Plain-text document sources:
= = = = =
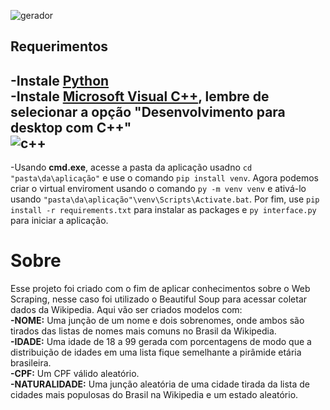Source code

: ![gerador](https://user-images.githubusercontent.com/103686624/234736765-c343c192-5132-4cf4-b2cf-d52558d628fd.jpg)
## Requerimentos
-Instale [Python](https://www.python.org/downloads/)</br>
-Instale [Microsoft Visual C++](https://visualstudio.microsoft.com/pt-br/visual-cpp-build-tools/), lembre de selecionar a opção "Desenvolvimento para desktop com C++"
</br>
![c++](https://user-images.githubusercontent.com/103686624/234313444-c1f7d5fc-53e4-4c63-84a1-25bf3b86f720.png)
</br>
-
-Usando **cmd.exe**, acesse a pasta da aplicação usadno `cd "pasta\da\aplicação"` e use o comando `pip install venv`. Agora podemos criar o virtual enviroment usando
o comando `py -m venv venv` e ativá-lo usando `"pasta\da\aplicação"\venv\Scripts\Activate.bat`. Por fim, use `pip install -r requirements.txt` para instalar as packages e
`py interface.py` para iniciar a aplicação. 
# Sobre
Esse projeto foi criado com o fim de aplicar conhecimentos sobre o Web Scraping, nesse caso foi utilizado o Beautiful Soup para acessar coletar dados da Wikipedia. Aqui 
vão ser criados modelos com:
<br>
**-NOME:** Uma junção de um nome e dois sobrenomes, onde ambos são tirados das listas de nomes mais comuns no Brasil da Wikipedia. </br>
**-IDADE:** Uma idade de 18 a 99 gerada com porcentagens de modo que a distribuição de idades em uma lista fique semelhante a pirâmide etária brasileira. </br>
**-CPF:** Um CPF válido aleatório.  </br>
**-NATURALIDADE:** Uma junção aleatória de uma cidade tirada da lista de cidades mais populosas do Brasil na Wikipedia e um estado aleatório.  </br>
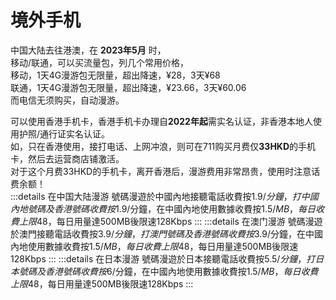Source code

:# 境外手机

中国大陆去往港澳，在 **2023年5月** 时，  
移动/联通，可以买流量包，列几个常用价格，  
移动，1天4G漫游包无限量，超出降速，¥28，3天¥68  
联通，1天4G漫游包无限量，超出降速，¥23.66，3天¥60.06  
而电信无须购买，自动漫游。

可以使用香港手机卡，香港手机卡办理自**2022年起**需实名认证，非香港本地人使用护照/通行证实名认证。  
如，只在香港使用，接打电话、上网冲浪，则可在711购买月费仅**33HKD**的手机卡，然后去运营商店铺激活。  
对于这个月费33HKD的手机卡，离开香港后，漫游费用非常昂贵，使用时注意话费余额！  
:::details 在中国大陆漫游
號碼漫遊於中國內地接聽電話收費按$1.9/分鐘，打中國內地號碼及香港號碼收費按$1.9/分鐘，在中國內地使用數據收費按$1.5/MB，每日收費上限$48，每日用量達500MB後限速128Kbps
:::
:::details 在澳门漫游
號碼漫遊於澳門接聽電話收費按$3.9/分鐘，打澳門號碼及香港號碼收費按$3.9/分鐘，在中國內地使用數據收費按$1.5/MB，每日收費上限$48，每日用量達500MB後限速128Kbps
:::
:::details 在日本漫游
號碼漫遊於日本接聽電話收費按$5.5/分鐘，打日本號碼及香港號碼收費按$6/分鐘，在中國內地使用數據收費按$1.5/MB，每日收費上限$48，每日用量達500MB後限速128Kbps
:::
= = = = =
### [To do]
Nothing but an exact copy of the data, without its images, should make up your answer.

### [Response to this exercise]
Source code

: ![gerador](https://user-images.githubusercontent.com/103686624/234736765-c343c192-5132-4cf4-b2cf-d52558d628fd.jpg)
## Requerimentos
-Instale [Python](https://www.python.org/downloads/)</br>
-Instale [Microsoft Visual C++](https://visualstudio.microsoft.com/pt-br/visual-cpp-build-tools/), lembre de selecionar a opção "Desenvolvimento para desktop com C++"
</br>
![c++](https://user-images.githubusercontent.com/103686624/234313444-c1f7d5fc-53e4-4c63-84a1-25bf3b86f720.png)
</br>
-
-Usando **cmd.exe**, acesse a pasta da aplicação usadno `cd "pasta\da\aplicação"` e use o comando `pip install venv`. Agora podemos criar o virtual enviroment usando
o comando `py -m venv venv` e ativá-lo usando `"pasta\da\aplicação"\venv\Scripts\Activate.bat`. Por fim, use `pip install -r requirements.txt` para instalar as packages e
`py interface.py` para iniciar a aplicação. 
# Sobre
Esse projeto foi criado com o fim de aplicar conhecimentos sobre o Web Scraping, nesse caso foi utilizado o Beautiful Soup para acessar coletar dados da Wikipedia. Aqui 
vão ser criados modelos com:
<br>
**-NOME:** Uma junção de um nome e dois sobrenomes, onde ambos são tirados das listas de nomes mais comuns no Brasil da Wikipedia. </br>
**-IDADE:** Uma idade de 18 a 99 gerada com porcentagens de modo que a distribuição de idades em uma lista fique semelhante a pirâmide etária brasileira. </br>
**-CPF:** Um CPF válido aleatório.  </br>
**-NATURALIDADE:** Uma junção aleatória de uma cidade tirada da lista de cidades mais populosas do Brasil na Wikipedia e um estado aleatório.  </br>
Source code

:# 境外手机

中国大陆去往港澳，在 **2023年5月** 时，  
移动/联通，可以买流量包，列几个常用价格，  
移动，1天4G漫游包无限量，超出降速，¥28，3天¥68  
联通，1天4G漫游包无限量，超出降速，¥23.66，3天¥60.06  
而电信无须购买，自动漫游。

可以使用香港手机卡，香港手机卡办理自**2022年起**需实名认证，非香港本地人使用护照/通行证实名认证。  
如，只在香港使用，接打电话、上网冲浪，则可在711购买月费仅**33HKD**的手机卡，然后去运营商店铺激活。  
对于这个月费33HKD的手机卡，离开香港后，漫游费用非常昂贵，使用时注意话费余额！  
:::details 在中国大陆漫游
號碼漫遊於中國內地接聽電話收費按$1.9/分鐘，打中國內地號碼及香港號碼收費按$1.9/分鐘，在中國內地使用數據收費按$1.5/MB，每日收費上限$48，每日用量達500MB後限速128Kbps
:::
:::details 在澳门漫游
號碼漫遊於澳門接聽電話收費按$3.9/分鐘，打澳門號碼及香港號碼收費按$3.9/分鐘，在中國內地使用數據收費按$1.5/MB，每日收費上限$48，每日用量達500MB後限速128Kbps
:::
:::details 在日本漫游
號碼漫遊於日本接聽電話收費按$5.5/分鐘，打日本號碼及香港號碼收費按$6/分鐘，在中國內地使用數據收費按$1.5/MB，每日收費上限$48，每日用量達500MB後限速128Kbps
:::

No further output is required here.